Retinocalcarine function in Alzheimer's disease. A clinical and electrophysiological study
J. F. Rizzo 3rd, A. Cronin-Golomb, J. H. Growdon, S. Corkin, T. J. Rosen, M. A. Sandberg, K. H. Chiappa and S. Lessell
Department of Ophthalmology, Harvard Medical School, Boston, MA.
Impaired visual function in Alzheimer's disease (AD) could result from
either precortical or cortical lesions, or both. In a parallel
psychophysical study of visual function in AD, we found that contrast
sensitivity function, color vision, stereoacuity, and backward masking were
impaired relative to the performance of age-matched control subjects,
whereas performance on a critical flicker fusion test was normal. The
intent of the present study was to determine whether abnormalities of the
retinocalcarine pathway contribute to visual dysfunction. We performed
neuro-ophthalmological examinations on 38 patients with AD; from this
group, 25 received additional psychophysical testing and 13 underwent
electrophysiological testing.
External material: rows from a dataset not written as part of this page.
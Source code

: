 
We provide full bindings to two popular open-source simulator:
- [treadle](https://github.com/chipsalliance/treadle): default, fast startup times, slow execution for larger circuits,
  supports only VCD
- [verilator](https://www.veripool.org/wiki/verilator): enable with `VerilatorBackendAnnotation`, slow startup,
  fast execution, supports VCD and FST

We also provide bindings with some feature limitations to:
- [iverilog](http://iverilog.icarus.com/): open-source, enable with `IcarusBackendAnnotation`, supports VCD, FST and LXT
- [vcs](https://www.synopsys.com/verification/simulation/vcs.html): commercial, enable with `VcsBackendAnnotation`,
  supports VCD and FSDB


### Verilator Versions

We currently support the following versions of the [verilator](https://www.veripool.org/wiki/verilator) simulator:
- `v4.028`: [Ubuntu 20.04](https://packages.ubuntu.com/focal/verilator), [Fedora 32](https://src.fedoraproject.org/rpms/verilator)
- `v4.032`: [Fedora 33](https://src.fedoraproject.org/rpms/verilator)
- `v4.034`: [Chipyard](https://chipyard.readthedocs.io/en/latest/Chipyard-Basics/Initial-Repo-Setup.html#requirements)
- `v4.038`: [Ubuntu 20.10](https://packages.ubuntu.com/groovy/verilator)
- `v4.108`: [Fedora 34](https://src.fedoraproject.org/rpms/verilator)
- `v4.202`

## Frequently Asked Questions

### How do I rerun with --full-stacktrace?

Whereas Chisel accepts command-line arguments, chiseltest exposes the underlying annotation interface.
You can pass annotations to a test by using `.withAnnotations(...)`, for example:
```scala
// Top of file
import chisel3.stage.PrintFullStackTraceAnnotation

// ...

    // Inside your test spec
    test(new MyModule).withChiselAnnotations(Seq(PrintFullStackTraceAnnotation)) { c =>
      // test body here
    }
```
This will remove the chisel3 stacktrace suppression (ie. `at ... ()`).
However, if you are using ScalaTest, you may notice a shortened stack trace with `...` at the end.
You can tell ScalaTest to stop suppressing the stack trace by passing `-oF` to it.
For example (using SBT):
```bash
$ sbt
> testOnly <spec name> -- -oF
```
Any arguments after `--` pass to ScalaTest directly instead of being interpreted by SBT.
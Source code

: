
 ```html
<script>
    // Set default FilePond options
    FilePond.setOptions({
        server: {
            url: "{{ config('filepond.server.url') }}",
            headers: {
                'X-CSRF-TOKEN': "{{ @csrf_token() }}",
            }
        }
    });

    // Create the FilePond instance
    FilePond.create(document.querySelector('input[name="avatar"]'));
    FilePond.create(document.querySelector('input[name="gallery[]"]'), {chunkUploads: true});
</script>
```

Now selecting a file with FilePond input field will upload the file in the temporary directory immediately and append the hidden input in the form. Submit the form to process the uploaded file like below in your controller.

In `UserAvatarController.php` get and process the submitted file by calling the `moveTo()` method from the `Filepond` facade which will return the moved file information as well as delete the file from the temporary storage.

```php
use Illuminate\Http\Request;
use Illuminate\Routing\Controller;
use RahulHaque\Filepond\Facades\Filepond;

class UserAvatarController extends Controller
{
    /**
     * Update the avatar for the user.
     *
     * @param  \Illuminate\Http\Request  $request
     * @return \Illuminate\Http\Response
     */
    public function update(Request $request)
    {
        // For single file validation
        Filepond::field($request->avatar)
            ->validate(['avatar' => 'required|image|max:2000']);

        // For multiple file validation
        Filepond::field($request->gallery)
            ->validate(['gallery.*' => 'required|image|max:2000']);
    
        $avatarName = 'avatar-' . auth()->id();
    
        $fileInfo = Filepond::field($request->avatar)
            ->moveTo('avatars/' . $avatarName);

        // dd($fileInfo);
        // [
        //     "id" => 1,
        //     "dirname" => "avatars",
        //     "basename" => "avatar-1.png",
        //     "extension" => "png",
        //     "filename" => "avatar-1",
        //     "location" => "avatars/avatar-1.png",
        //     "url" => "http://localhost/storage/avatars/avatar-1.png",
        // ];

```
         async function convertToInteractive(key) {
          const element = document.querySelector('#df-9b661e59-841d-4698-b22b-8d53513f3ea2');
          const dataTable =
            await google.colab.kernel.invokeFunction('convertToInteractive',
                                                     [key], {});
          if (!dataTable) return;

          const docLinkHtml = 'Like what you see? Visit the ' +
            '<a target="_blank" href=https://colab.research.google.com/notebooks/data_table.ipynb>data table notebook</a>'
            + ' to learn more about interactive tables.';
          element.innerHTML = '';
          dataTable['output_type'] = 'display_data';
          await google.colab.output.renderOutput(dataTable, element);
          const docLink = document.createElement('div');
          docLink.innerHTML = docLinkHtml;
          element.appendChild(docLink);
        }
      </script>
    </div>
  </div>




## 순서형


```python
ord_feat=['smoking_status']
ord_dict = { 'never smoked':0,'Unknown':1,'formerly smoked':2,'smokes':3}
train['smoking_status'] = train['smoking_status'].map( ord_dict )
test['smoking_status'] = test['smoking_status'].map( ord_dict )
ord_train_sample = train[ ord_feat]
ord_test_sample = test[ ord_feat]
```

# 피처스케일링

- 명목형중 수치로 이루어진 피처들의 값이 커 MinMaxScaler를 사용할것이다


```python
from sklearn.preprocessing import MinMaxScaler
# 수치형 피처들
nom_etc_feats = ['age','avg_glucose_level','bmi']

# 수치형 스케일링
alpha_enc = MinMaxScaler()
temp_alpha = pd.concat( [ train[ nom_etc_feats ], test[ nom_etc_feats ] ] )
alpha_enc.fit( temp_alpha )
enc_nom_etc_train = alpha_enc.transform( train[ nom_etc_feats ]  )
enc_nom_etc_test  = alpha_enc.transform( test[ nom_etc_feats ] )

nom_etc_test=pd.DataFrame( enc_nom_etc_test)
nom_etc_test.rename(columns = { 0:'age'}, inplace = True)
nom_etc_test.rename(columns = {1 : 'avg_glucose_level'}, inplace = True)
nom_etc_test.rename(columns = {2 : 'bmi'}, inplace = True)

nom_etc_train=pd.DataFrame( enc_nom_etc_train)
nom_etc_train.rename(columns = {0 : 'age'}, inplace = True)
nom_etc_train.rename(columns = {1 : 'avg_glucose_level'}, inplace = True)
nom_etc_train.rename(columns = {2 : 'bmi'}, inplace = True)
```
Clinical neuro-ophthalmological examinations,
full-field electroretinograms, focal electroretinograms, and pattern visual
evoked potentials were normal in all patients tested. There was no evidence
of retinocalcarine abnormality specific to AD. We conclude that the visual
impairment experienced by some patients with AD primarily results from
involvement of the visual association cortices rather than from precortical
damage, at least before the end stage of the disease.